Wednesday, April 02, 2008

NY ARTS Review of Don Porcella April 2008


NY ARTS Magazine April 2008
Don Porcella at Stefan Stux Gallery
by Michael DeNiro


Don Porcella’s exhibition "Are We There Yet?" was on view at Stefan Stux Gallery in Chelsea in February.





Don Porcella. Courtesy of Stux Gallery.


Apparently the turkey vulture has been seen in 48 of 50 states; this is what Don tells me. Right now it’s in a Chelsea gallery and clutching a decapitated head. The artist, who hails from California but now works in New York City, then points out the bird’s coloring and its relation to art.

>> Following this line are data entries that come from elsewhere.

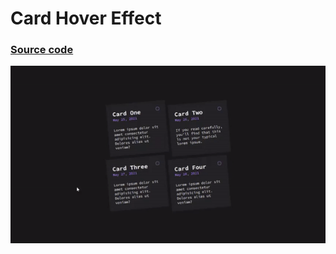 # Card Hover Effect
### <a href="https://github.com/oguzhanuyanik-sr/scss-projects/tree/main/src/card-hover-effect">Source code</a>
<a href="https://github.com/oguzhanuyanik-sr/scss-projects/tree/main/src/card-hover-effect"><img width="600px" src="https://github.com/oguzhanuyanik-sr/scss-projects/blob/main/src/card-hover-effect/screenshot.gif" /></a>
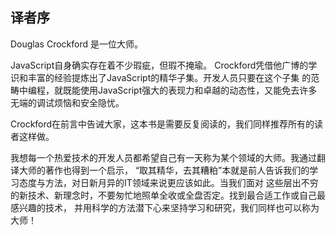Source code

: 
## 译者序

Douglas Crockford 是一位大师。

JavaScript自身确实存在着不少瑕疵，但瑕不掩瑜。
Crockford凭借他广博的学识和丰富的经验提炼出了JavaScript的精华子集。开发人员只要在这个子集
的范畴中编程，就既能使用JavaScript强大的表现力和卓越的动态性，又能免去许多无端的调试烦恼和安全隐忧。

Crockford在前言中告诫大家，这本书是需要反复阅读的，我们同样推荐所有的读者这样做。

我想每一个热爱技术的开发人员都希望自己有一天称为某个领域的大师。我通过翻译大师的著作也得到一个启示，
“取其精华，去其糟粕”本就是前人告诉我们的学习态度与方法，对日新月异的IT领域来说更应该如此。当我们面对
这些层出不穷的新技术、新理念时，不要匆忙地照单全收或全盘否定。找到最合适工作或自己最感兴趣的技术，
并用科学的方法潜下心来坚持学习和研究，我们同样也可以称为大师！

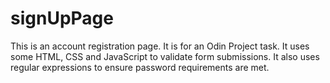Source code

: # signUpPage

This is an account registration page.  It is for an Odin Project task. It uses some HTML, CSS and JavaScript to validate form submissions.   It also uses regular expressions to ensure password requirements are met.
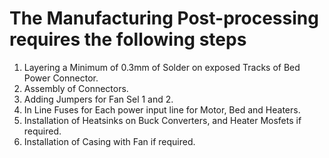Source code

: # The Manufacturing Post-processing requires the following steps
1. Layering a Minimum of 0.3mm of Solder on exposed Tracks of Bed Power Connector.
2. Assembly of Connectors.
3. Adding Jumpers for Fan Sel 1 and 2.
4. In Line Fuses for Each power input line for Motor, Bed and Heaters.
5. Installation of Heatsinks on Buck Converters, and Heater Mosfets if required.
6. Installation of Casing with Fan if required.
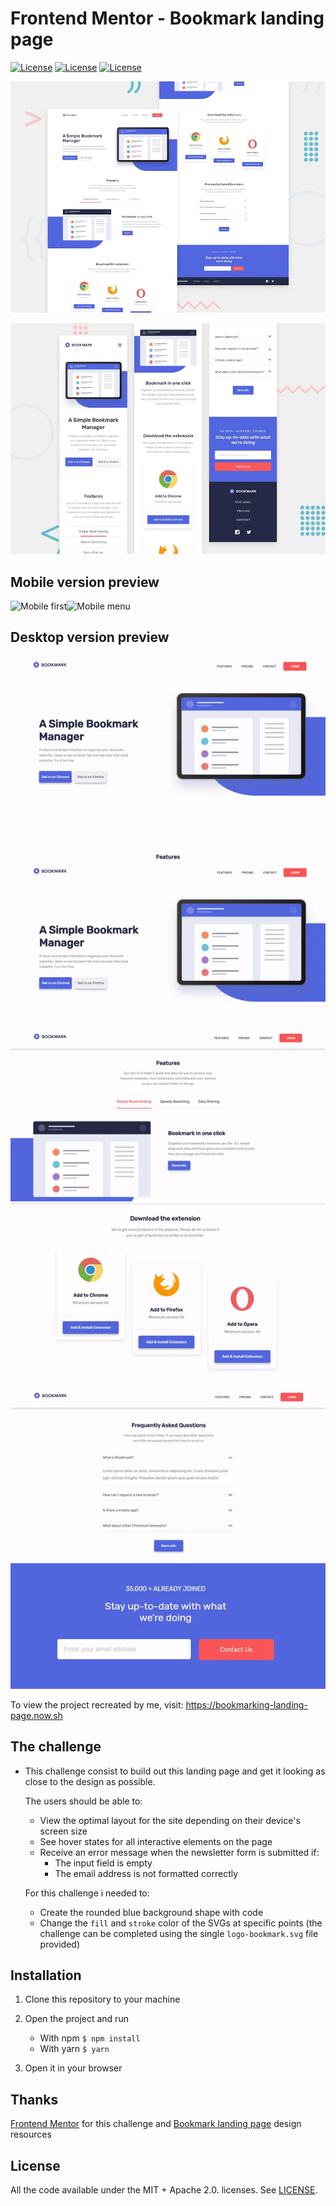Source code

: # Frontend Mentor - Bookmark landing page

[![License](https://img.shields.io/badge/ZEIT-passed-brightgreen)](ZEIT) [![License](https://img.shields.io/badge/License-Apache%202.0-red.svg)](LICENSE) [![License](https://img.shields.io/badge/License-MIT-red.svg)](LICENSE)



![Desktop design preview for the Bookmark landing page coding challenge](challenge/images/desktop-preview.jpg)



![Mobile design preview for the Bookmark landing page coding challenge](challenge/images/mobile-preview.jpg)



## Mobile version preview

![Mobile first](challenge/images/mobile.gif)![Mobile menu](challenge/images/menu.gif)



## Desktop version preview

![Scroll through the page](challenge/images/scroll.gif)![Home section](challenge/images/home.gif)![Features section](challenge/images/features.gif)![Pricing section](challenge/images/pricing.gif)![FAQ Section](challenge/images/faq.gif)![Form validation](challenge/images/form.gif)



To view the project recreated by me, visit: https://bookmarking-landing-page.now.sh



## The challenge

- This challenge consist to build out this landing page and get it looking as close to the design as possible.

  The users should be able to:

  - View the optimal layout for the site depending on their device's screen size
  - See hover states for all interactive elements on the page
  - Receive an error message when the newsletter form is submitted if:
    - The input field is empty
    - The email address is not formatted correctly

  For this challenge i needed to:

  - Create the rounded blue background shape with code
  - Change the `fill` and `stroke` color of the SVGs at specific points (the challenge can be completed using the single `logo-bookmark.svg` file provided)



## Installation

1. Clone this repository to your machine

2. Open the project and run

   - With npm `$ npm install`
   - With yarn `$ yarn`

3. Open it in your browser

   

## Thanks

[Frontend Mentor](https://www.frontendmentor.io/) for this challenge and [Bookmark landing page](https://www.frontendmentor.io/challenges/bookmark-landing-page-5d0b588a9edda32581d29158) design resources



## License

All the code available under the MIT + Apache 2.0. licenses. See [LICENSE](https://github.com/joaopaulogn/frontend-mentor-landing-page/blob/master/LICENSE).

I lose him here (I thought turkey vultures were just black and red all over) but the rainbow of colors that compose this bird’s wings seem to authenticate whatever he’s saying. More importantly, they set the tone for the entire show, which continues into the next room. The over-saturated colors which imbue Porcella’s work with a notable vibrancy come in part from the unusual media he uses to create them: encaustic for paintings and pipe cleaners for sculptures. The resulting works are highly unusual—childish, yet encumbered with meaning—something like how MTV must have appeared in the 80s, when outer space was still culturally relevant (astronauts figure in several of Don’s paintings,) and the Planet of the Apes remake did not exist.

The centerpiece of the whole show is the Tabled Installation, featuring a headless figure in a t-shirt and jeans, seated before a television and surrounded by “corny puffs,” “ass power drink,” rats, cigarette butts, and a gun. His head is the one in the claws of the aforementioned vulture, and the whole thing has something to do with the circle of life. But my favorite severed appendage in the show is the pipe cleaner Air Jordan. The iconic shoe comes complete with the bleeding stump of some unfortunate basketball player’s leg. Here and in many of the show’s works, Porcella reminds the viewer how culture can sever an object from its original environs, amalgamating it voraciously. Even so, pop culture is not the artist’s only target. An assortment of plastic baggies tacked to one wall present the viewer with the ability to pick and choose from the neurotic fragments of some ready-made counter-culture, each one stuffed with a pipe-cleaner sculpture evoking an object for which it was titled—UFO, Weed, Bombs, and even Messiah. I forgot to ask Porcella where the show’s title came from, and it may refer to the artist’s eager desire for a post-consumer world; but for me, it favorably calls to mind the youthful irreverence from which these imaginative works spring.